# Your task
Whenever "type" occurs in a line of the material, list that line.

# Study material

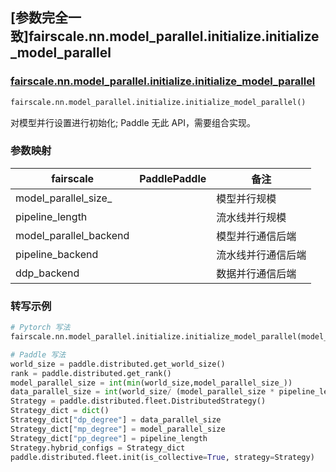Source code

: ## [参数完全一致]fairscale.nn.model_parallel.initialize.initialize_model_parallel

### [fairscale.nn.model_parallel.initialize.initialize_model_parallel](https://github.com/facebookresearch/fairscale/blob/164cc0f3170b4a3951dd84dda29c3e1504ac4d6e/fairscale/nn/model_parallel/initialize.py#L41)

```python
fairscale.nn.model_parallel.initialize.initialize_model_parallel()
```

对模型并行设置进行初始化; Paddle 无此 API，需要组合实现。

### 参数映射

| fairscale | PaddlePaddle | 备注     |
| --------- | ------------ | -------- |
| model_parallel_size_ | | 模型并行规模 |
| pipeline_length | | 流水线并行规模 |
| model_parallel_backend | | 模型并行通信后端 |
| pipeline_backend | | 流水线并行通信后端 |
| ddp_backend     | | 数据并行通信后端|

### 转写示例

```python
# Pytorch 写法
fairscale.nn.model_parallel.initialize.initialize_model_parallel(model_parallel_size_=model_parallel_size_,pipeline_length=pipeline_length)

# Paddle 写法
world_size = paddle.distributed.get_world_size()
rank = paddle.distributed.get_rank()
model_parallel_size = int(min(world_size,model_parallel_size_))
data_parallel_size = int(world_size/ (model_parallel_size * pipeline_length))
Strategy = paddle.distributed.fleet.DistributedStrategy()
Strategy_dict = dict()
Strategy_dict["dp_degree"] = data_parallel_size
Strategy_dict["mp_degree"] = model_parallel_size
Strategy_dict["pp_degree"] = pipeline_length
Strategy.hybrid_configs = Strategy_dict
paddle.distributed.fleet.init(is_collective=True, strategy=Strategy)
```
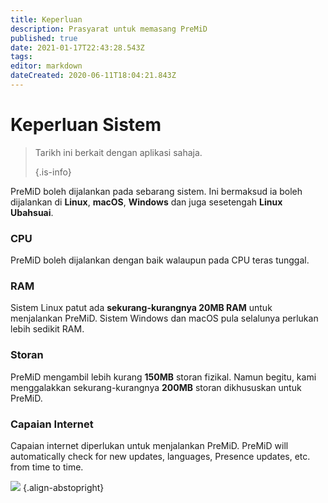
 ```yaml
---
title: Keperluan
description: Prasyarat untuk memasang PreMiD
published: true
date: 2021-01-17T22:43:28.543Z
tags:
editor: markdown
dateCreated: 2020-06-11T18:04:21.843Z
---
```


# Keperluan Sistem

> Tarikh ini berkait dengan aplikasi sahaja. 
> 
> {.is-info}

PreMiD boleh dijalankan pada sebarang sistem. Ini bermaksud ia boleh dijalankan di **Linux**, **macOS**, **Windows** dan juga sesetengah **Linux Ubahsuai**.

### CPU
PreMiD boleh dijalankan dengan baik walaupun pada CPU teras tunggal.

### RAM
Sistem Linux patut ada **sekurang-kurangnya 20MB RAM** untuk menjalankan PreMiD. Sistem Windows dan macOS pula selalunya perlukan lebih sedikit RAM.

### Storan
PreMiD mengambil lebih kurang **150MB** storan fizikal. Namun begitu, kami menggalakkan sekurang-kurangnya **200MB** storan dikhususkan untuk PreMiD.

### Capaian Internet
Capaian internet diperlukan untuk menjalankan PreMiD. PreMiD will automatically check for new updates, languages, Presence updates, etc. from time to time.

![](https://a.icons8.com/ViUXyjOj/f4tFww/svg.svg) {.align-abstopright}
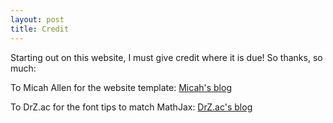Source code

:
 ```yaml
---
layout: post
title: Credit
---
```

Starting out on this website, I must give credit where it is due! So thanks, so much:

To Micah Allen for the website template: [Micah's blog](https://github.com/getmicah/blog)

To DrZ.ac for the font tips to match MathJax: [DrZ.ac's blog](http://drz.ac/2013/01/14/matching-content-to-mathjax/)
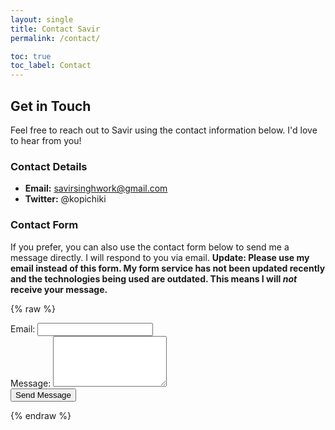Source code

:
 ```yaml
---
layout: single
title: Contact Savir
permalink: /contact/

toc: true
toc_label: Contact
---
```


## Get in Touch

Feel free to reach out to Savir using the contact information below. I'd love to hear from you!

### Contact Details

- **Email:** [savirsinghwork@gmail.com](mailto:savirsinghwork@gmail.com)
- **Twitter:** @kopichiki

### Contact Form

If you prefer, you can also use the contact form below to send me a message directly. I will respond to you via email.
**Update: Please use my email instead of this form. My form service has not been updated recently and the technologies being used are outdated. This means I will _not_ receive your message.**

{% raw %}
<form action="https://thatformworks.pythonanywhere.com/mailsavir" method="POST">
  <div class="form-group">
    <label for="email">Email:</label>
    <input type="email" name="address" id="email" required>
  </div>

  <div class="form-group">
    <label for="message">Message:</label>
    <textarea name="important" id="message" rows="5" required></textarea>
  </div>

  <div class="form-group">
    <button type="submit" class="btn btn--primary">Send Message</button>
  </div>
</form>
{% endraw %}
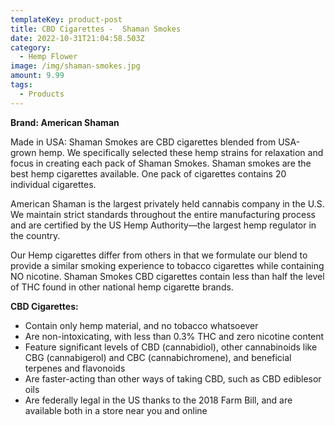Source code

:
 ```yaml
---
templateKey: product-post
title: CBD Cigarettes -  Shaman Smokes
date: 2022-10-31T21:04:58.503Z
category:
  - Hemp Flower
image: /img/shaman-smokes.jpg
amount: 9.99
tags:
  - Products
---
```

**Brand: American Shaman**

Made in USA: Shaman Smokes are CBD cigarettes blended from USA-grown hemp. We specifically selected these hemp strains for relaxation and focus in creating each pack of Shaman Smokes.  Shaman smokes are the best hemp cigarettes available. One pack of cigarettes contains 20 individual cigarettes. 

American Shaman is the largest privately held cannabis company in the U.S. We maintain strict standards throughout the entire manufacturing process and are certified by the US Hemp Authority—the largest hemp regulator in the country.

Our Hemp cigarettes differ from others in that we formulate our blend to provide a similar smoking experience to tobacco cigarettes while containing NO nicotine. Shaman Smokes CBD cigarettes contain less than half the level of THC found in other national hemp cigarette brands.

**CBD Cigarettes:**

* Contain only hemp material, and no tobacco whatsoever
* Are non-intoxicating, with less than 0.3% THC and zero nicotine content
* Feature significant levels of CBD (cannabidiol), other cannabinoids like CBG (cannabigerol) and CBC (cannabichromene), and beneficial terpenes and flavonoids
* Are faster-acting than other ways of taking CBD, such as CBD ediblesor oils
* Are federally legal in the US thanks to the 2018 Farm Bill, and are available both in a store near you and online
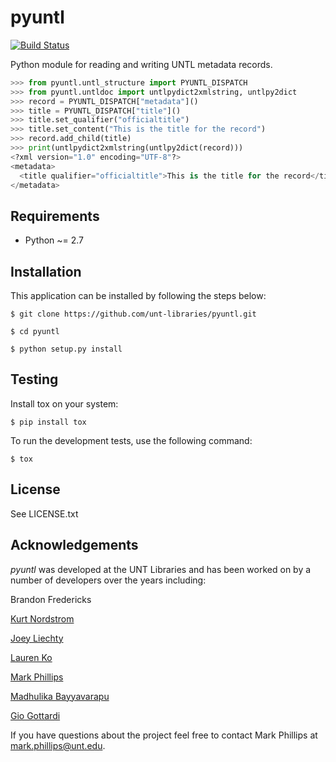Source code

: pyuntl
=========

[![Build Status](https://travis-ci.org/unt-libraries/pyuntl.svg?branch=master)](https://travis-ci.org/unt-libraries/pyuntl)

Python module for reading and writing UNTL metadata records.

```python
>>> from pyuntl.untl_structure import PYUNTL_DISPATCH
>>> from pyuntl.untldoc import untlpydict2xmlstring, untlpy2dict
>>> record = PYUNTL_DISPATCH["metadata"]()
>>> title = PYUNTL_DISPATCH["title"]()
>>> title.set_qualifier("officialtitle")
>>> title.set_content("This is the title for the record")
>>> record.add_child(title)
>>> print(untlpydict2xmlstring(untlpy2dict(record)))
<?xml version="1.0" encoding="UTF-8"?>
<metadata>
  <title qualifier="officialtitle">This is the title for the record</title>
</metadata>
```


Requirements
-------------

* Python ~= 2.7


Installation
--------------

This application can be installed by following the steps below:

    $ git clone https://github.com/unt-libraries/pyuntl.git
    
    $ cd pyuntl

    $ python setup.py install
    

Testing
---------
         
Install tox on your system:

    $ pip install tox
    
To run the development tests, use the following command:
    
    $ tox


License
-------

See LICENSE.txt


Acknowledgements
----------------

_pyuntl_ was developed at the UNT Libraries and has been worked on by a number of developers over the years including:

Brandon Fredericks  

[Kurt Nordstrom](https://github.com/kurtnordstrom)  

[Joey Liechty](https://github.com/yeahdef)  

[Lauren Ko](https://github.com/ldko)  

[Mark Phillips](https://github.com/vphill)  

[Madhulika Bayyavarapu](https://github.com/madhulika95b)  

[Gio Gottardi](https://github.com/somexpert)  

If you have questions about the project feel free to contact Mark Phillips at mark.phillips@unt.edu.
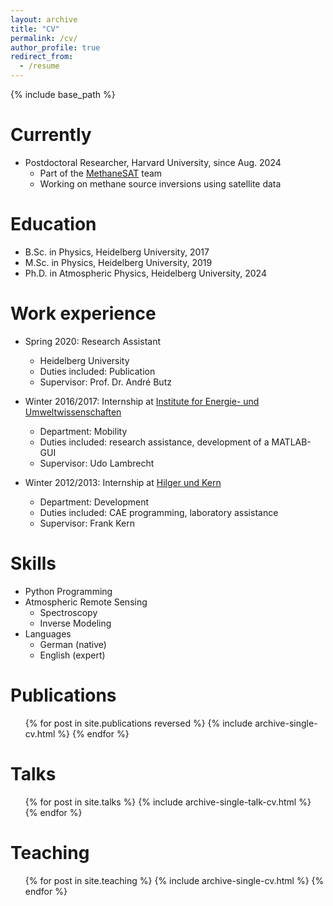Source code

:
 ```yaml
---
layout: archive
title: "CV"
permalink: /cv/
author_profile: true
redirect_from:
  - /resume
---
```


{% include base_path %}

Currently
======
* Postdoctoral Researcher, Harvard University, since Aug. 2024
  * Part of the [MethaneSAT](https://www.methanesat.org) team
  * Working on methane source inversions using satellite data

Education
======
* B.Sc. in Physics, Heidelberg University, 2017
* M.Sc. in Physics, Heidelberg University, 2019
* Ph.D. in Atmospheric Physics, Heidelberg University, 2024

Work experience
======
* Spring 2020: Research Assistant
  * Heidelberg University
  * Duties included: Publication
  * Supervisor: Prof. Dr. André Butz

* Winter 2016/2017: Internship at [Institute for Energie- und Umweltwissenschaften](https://www.ifeu.de)
  * Department: Mobility
  * Duties included: research assistance, development of a MATLAB-GUI
  * Supervisor: Udo Lambrecht

* Winter 2012/2013: Internship at [Hilger und Kern](https://www.hilger-kern.de)
  * Department: Development
  * Duties included: CAE programming, laboratory assistance
  * Supervisor: Frank Kern

Skills
======
* Python Programming
* Atmospheric Remote Sensing
  * Spectroscopy
  * Inverse Modeling
* Languages
  * German (native)
  * English (expert)

Publications
======
  <ul>{% for post in site.publications reversed %}
    {% include archive-single-cv.html %}
  {% endfor %}</ul>
  
Talks
======
  <ul>{% for post in site.talks %}
    {% include archive-single-talk-cv.html %}
  {% endfor %}</ul>
  
Teaching
======
  <ul>{% for post in site.teaching %}
    {% include archive-single-cv.html %}
  {% endfor %}</ul>
  
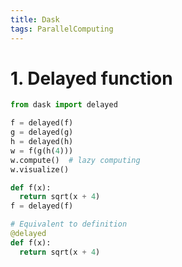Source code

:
 ```yaml
---
title: Dask
tags: ParallelComputing
---
```


<!--more-->

# 1. Delayed function

```python
from dask import delayed

f = delayed(f)
g = delayed(g)
h = delayed(h)
w = f(g(h(4)))
w.compute()  # lazy computing
w.visualize()
```

```python
def f(x):
  return sqrt(x + 4)
f = delayed(f)

# Equivalent to definition
@delayed
def f(x):
  return sqrt(x + 4)
```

# Expected answer
    <input type="email" name="address" id="email" required>
    <button type="submit" class="btn btn--primary">Send Message</button>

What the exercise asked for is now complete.